What is the priest? An attempt to reveal God to the heart, in order that man may worship Him. Wherever a man gives his soul away to the priest, because lie imagines that he is getting to know God through the priest, the latter becomes to the man an image and an idol. In every case where this has been done, man's conception of God has suffered, and the result has been the degradation of the worshipper.

That is a statement which is easily made, but for its verification history may be appealed to. Look at the nations of the world which have become priest-ridden, and what has been the result? Take Spain as an in­stance. What is the meaning of its degradation? Simply that the people have had a false view of God, because they have tried to reach Him through the priest, instead of going directly to Him. The reign of priestism has become one of the most prolific sources of evil. It has broken the second commandment. God says, in the first commandment, "I am your God, worship Me"; He says in the second, "Come directly to Me, and let no supposed help intervene between us." There is to be nothing but direct communication between the soul and God.

The same danger is seen with regard to ritual. An ornate service, beautiful and esthetic surroundings, is supposed to create the conditions of true worship. What is the result of all this upon the spiritual nature of man? Are the men and women who go over to ritualism in any form becoming more spiritual? Do their lives manifest the fruit of the Spirit, the character of Christ, the life of God? Most assuredly not! Ritualism may be refined, but it begins and ends in the senses. When man says he is helped to get nearer to God by merely aesthetic worship, it is nearness to a false deity, not to the true God.

The same principle applies to Free Church life. One loves the simplicity of worship which is seen when a great congregation comes into the presence of God, and every man and every woman exercises the right of priesthood in His presence.
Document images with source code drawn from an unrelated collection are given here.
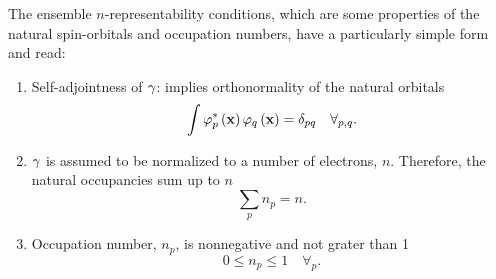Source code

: The ensemble $n$-representability conditions, which are some properties of the 
natural spin-orbitals and occupation numbers, have a particularly simple 
form and read:
\begin{enumerate}
    \item Self-adjointness of $\gamma$: implies orthonormality of the natural orbitals 
        \begin{equation} \label{ec:self-adjoint-condition}
            \int
            \varphi_p^{*} \left( \boldsymbol{\mathrm{x}} \right)
            \varphi_q \left( \boldsymbol{\mathrm{x}} \right)
            = \delta_{pq}
            \quad \forall_{p,q} 
            .
        \end{equation}
        
    \item $\gamma$ is assumed to be normalized to a number of electrons, $n$.
        Therefore, the natural occupancies sum up to $n$  
        \begin{equation} \label{ec:normalization-condition}
            \sum_{p} n_p = n
            .
        \end{equation}

    \item Occupation number, $n_p$, is nonnegative and not grater than 1 
    \begin{equation} \label{ec:occ-number-condition}
        0 \leq n_p \leq 1 \quad \forall_{p}
        .
    \end{equation}
\end{enumerate}

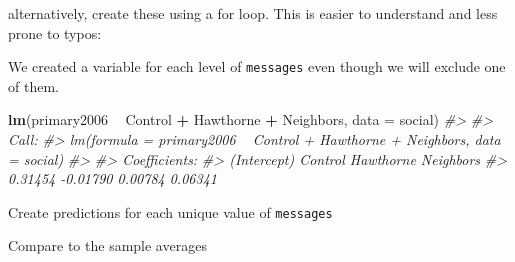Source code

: \documentclass[]{book}
\newenvironment{Shaded}{\begin{snugshade}}{\end{snugshade}}
\newcommand{\CommentTok}[1]{\textcolor[rgb]{0.56,0.35,0.01}{\textit{#1}}}
\newcommand{\ControlFlowTok}[1]{\textcolor[rgb]{0.13,0.29,0.53}{\textbf{#1}}}
\newcommand{\DataTypeTok}[1]{\textcolor[rgb]{0.13,0.29,0.53}{#1}}
\newcommand{\KeywordTok}[1]{\textcolor[rgb]{0.13,0.29,0.53}{\textbf{#1}}}
\newcommand{\NormalTok}[1]{#1}
\newcommand{\OperatorTok}[1]{\textcolor[rgb]{0.81,0.36,0.00}{\textbf{#1}}}
\newcommand{\StringTok}[1]{\textcolor[rgb]{0.31,0.60,0.02}{#1}}
\theoremstyle{definition}
\theoremstyle{definition}
\theoremstyle{definition}
\theoremstyle{remark}
\begin{document}
alternatively, create these using a for loop. This is easier to
understand and less prone to typos:

\begin{Shaded}
\end{Shaded}

We created a variable for each level of \texttt{messages} even though we
will exclude one of them.

\begin{Shaded}
\begin{Highlighting}[]
\KeywordTok{lm}\NormalTok{(primary2006 }\OperatorTok{~}\StringTok{ }\NormalTok{Control }\OperatorTok{+}\StringTok{ }\NormalTok{Hawthorne }\OperatorTok{+}\StringTok{ }\NormalTok{Neighbors, }\DataTypeTok{data =}\NormalTok{ social)}
\CommentTok{#> }
\CommentTok{#> Call:}
\CommentTok{#> lm(formula = primary2006 ~ Control + Hawthorne + Neighbors, data = social)}
\CommentTok{#> }
\CommentTok{#> Coefficients:}
\CommentTok{#> (Intercept)      Control    Hawthorne    Neighbors  }
\CommentTok{#>     0.31454     -0.01790      0.00784      0.06341}
\end{Highlighting}
\end{Shaded}

Create predictions for each unique value of \texttt{messages}

\begin{Shaded}
\end{Shaded}

Compare to the sample averages

\begin{Shaded}
\end{Shaded}
\end{document}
When ornate service is put in the place of the rights of individual souls, men are as great idolaters as were they of olden days, who made graven images or painted pictures, and fell down in order to worship them.
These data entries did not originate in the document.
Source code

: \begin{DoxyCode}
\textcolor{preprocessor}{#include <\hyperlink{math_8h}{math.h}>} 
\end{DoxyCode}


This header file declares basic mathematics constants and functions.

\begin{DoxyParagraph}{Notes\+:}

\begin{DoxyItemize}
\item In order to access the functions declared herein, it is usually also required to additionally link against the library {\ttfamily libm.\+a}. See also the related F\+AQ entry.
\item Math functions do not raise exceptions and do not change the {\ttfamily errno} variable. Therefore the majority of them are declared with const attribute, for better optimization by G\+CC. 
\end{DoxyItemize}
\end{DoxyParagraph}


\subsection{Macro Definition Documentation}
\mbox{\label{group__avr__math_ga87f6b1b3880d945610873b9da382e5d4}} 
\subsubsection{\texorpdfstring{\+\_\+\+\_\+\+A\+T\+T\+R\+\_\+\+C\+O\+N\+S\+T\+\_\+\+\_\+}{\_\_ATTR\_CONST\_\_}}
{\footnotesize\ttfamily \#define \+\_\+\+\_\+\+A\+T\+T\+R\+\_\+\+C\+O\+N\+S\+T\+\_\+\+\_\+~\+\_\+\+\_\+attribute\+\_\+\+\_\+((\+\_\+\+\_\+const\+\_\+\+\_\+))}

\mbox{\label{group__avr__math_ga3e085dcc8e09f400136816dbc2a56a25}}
In the present day, there is a great danger of making the Lord's Supper something more than a simple memorial service; and every such attempt is fraught with peril. Only recently, some men, loved and re­spected, have given utterance to the statement that the Lord's Supper has in it some sort of mystic ele­ment that assists the soul in worship. The soul is assisted just as far as Christ is remembered, as He commanded in the memorial feast spread upon the table, and great risk is run when anything more than that is read into that simple service. The moment some special influence is claimed for the Lord's Sup­per the ordinance is lifted into the place of the Master, and as soon as that is done all the spiritual verities which lie behind the observance are injured.

Turning from that higher level, remember how much is said today about worshipping God through Nature. Let no one undervalue the ministry of Nature. The flowers, the valleys, the hills, the sun­shine, the birds are full of beauty, but no man ever reaches God through Nature. Men do get to Nature through the God Who made it. Let a man be right with God, and he will find the mystic key that unlocks all Nature for him; but the men who try to climb to God through Nature never succeed. Man cannot use a flower as a representation of God for worship, without having a God Who is a falsity, and thereby causing suffering to himself.
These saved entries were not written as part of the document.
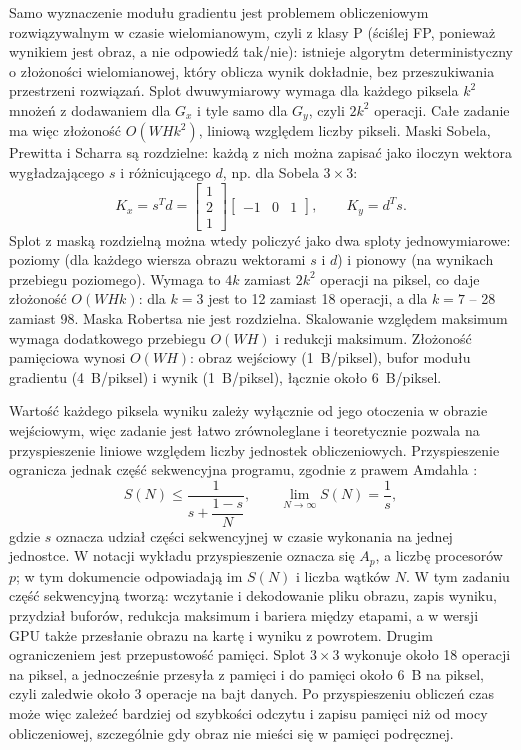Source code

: \documentclass[12pt,a4paper]{article}
\begin{document}
Samo wyznaczenie modułu gradientu jest problemem obliczeniowym rozwiązywalnym w czasie wielomianowym, czyli z klasy P (ściślej FP, ponieważ wynikiem jest obraz, a nie odpowiedź tak/nie): istnieje algorytm deterministyczny o złożoności wielomianowej, który oblicza wynik dokładnie, bez przeszukiwania przestrzeni rozwiązań. Splot dwuwymiarowy wymaga dla każdego piksela $k^2$ mnożeń z dodawaniem dla $G_x$ i tyle samo dla $G_y$, czyli $2k^2$ operacji. Całe zadanie ma więc złożoność $O(W H k^{2})$, liniową względem liczby pikseli. Maski Sobela, Prewitta i Scharra są rozdzielne: każdą z nich można zapisać jako iloczyn wektora wygładzającego $s$ i różnicującego $d$, np. dla Sobela $3\times3$:
\begin{equation}
	K_x = s^{T} d = \begin{bmatrix} 1 \\ 2 \\ 1 \end{bmatrix} \begin{bmatrix} -1 & 0 & 1 \end{bmatrix},
	\qquad K_y = d^{T} s.
\end{equation}
Splot z maską rozdzielną można wtedy policzyć jako dwa sploty jednowymiarowe: poziomy (dla każdego wiersza obrazu wektorami $s$ i $d$) i pionowy (na wynikach przebiegu poziomego). Wymaga to $4k$ zamiast $2k^2$ operacji na piksel, co daje złożoność $O(W H k)$: dla $k = 3$ jest to 12 zamiast 18 operacji, a dla $k = 7$ -- 28 zamiast 98. Maska Robertsa nie jest rozdzielna. Skalowanie względem maksimum wymaga dodatkowego przebiegu $O(W H)$ i redukcji maksimum. Złożoność pamięciowa wynosi $O(W H)$: obraz wejściowy (1~B/piksel), bufor modułu gradientu (4~B/piksel) i wynik (1~B/piksel), łącznie około 6~B/piksel.

Wartość każdego piksela wyniku zależy wyłącznie od jego otoczenia w obrazie wejściowym, więc zadanie jest łatwo zrównoleglane i teoretycznie pozwala na przyspieszenie liniowe względem liczby jednostek obliczeniowych. Przyspieszenie ogranicza jednak część sekwencyjna programu, zgodnie z prawem Amdahla \cite{amdahl,czech}:
\begin{equation}
	S(N) \le \frac{1}{s + \dfrac{1 - s}{N}}, \qquad \lim_{N \to \infty} S(N) = \frac{1}{s},
	\label{eq:amdahl}
\end{equation}
gdzie $s$ oznacza udział części sekwencyjnej w czasie wykonania na jednej jednostce. W notacji wykładu \cite{wojcik} przyspieszenie oznacza się $A_p$, a liczbę procesorów $p$; w tym dokumencie odpowiadają im $S(N)$ i liczba wątków $N$. W tym zadaniu część sekwencyjną tworzą: wczytanie i dekodowanie pliku obrazu, zapis wyniku, przydział buforów, redukcja maksimum i bariera między etapami, a w wersji GPU także przesłanie obrazu na kartę i wyniku z powrotem. Drugim ograniczeniem jest przepustowość pamięci. Splot $3 \times 3$ wykonuje około 18 operacji na piksel, a jednocześnie przesyła z pamięci i do pamięci około 6~B na piksel, czyli zaledwie około 3 operacje na bajt danych. Po przyspieszeniu obliczeń czas może więc zależeć bardziej od szybkości odczytu i zapisu pamięci niż od mocy obliczeniowej, szczególnie gdy obraz nie mieści się w pamięci podręcznej.
\end{document}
The new cult of humanitarianism is really an at­tempt to worship God through human nature; but it is a sorry business. If this new idea of God is ex­pressed in the individual or in the sum-total of the race, let it be remembered that God Himself becomes guilty of all the awful things which have blotted the page of human history—a terrible thought! God is far above humanity, but He loves it, and will redeem it, if it will return to Him. To worship humanity in order to get to God is to be guilty of the self-same sin of putting up as a representation of God some­thing that does not represent Him, but falsifies Him, and reacts in disaster upon the men who worship.

 WARNING AND PROMISE

Notice particularly the solemn warning and the gracious promise linked to the commandment. This is one of those passages of Scripture which are most often and constantly misused. God says, "Thou shalt not make unto thee a graven image, nor any form that is in the heaven above, or that is in the earth beneath, or that is in the water under the earth : thou shalt not bow down thyself unto them, nor serve them :for I the Lord thy God am a jealous God, visiting the iniquity of the fathers upon the children, upon the third and upon the fourth generation of them that hate Me; and showing mercy unto thousands of them that love Me and keep My commandments." There are persons who read the first part of that command and pass to the second part, and declare that if a man be impure, God will punish his child on that account. The sub­ject of the result of the sin of a man as manifested in succeeding generations is not now under discussion. What is the simple and plain meaning of these con­cluding words? If a man put something in the place of his Creator, that iniquity of making a representa­tion of God is visited upon the children of the third and fourth generation of them that hate Him. That is to say, if, in worship, men put something in the place of God, if they come under the influence of wor­ship which is an attempt to put something between God and man, then they are not only harming them­selves but their children. The probability is that their idea of worship will be transmitted to their children, and their children's idea of worship will be trans­mitted to their children, so that the wrong that men do themselves when they misrepresent God is a wrong which they are doing to their children likewise. That is the first and simple meaning of the words used in connection with this commandment.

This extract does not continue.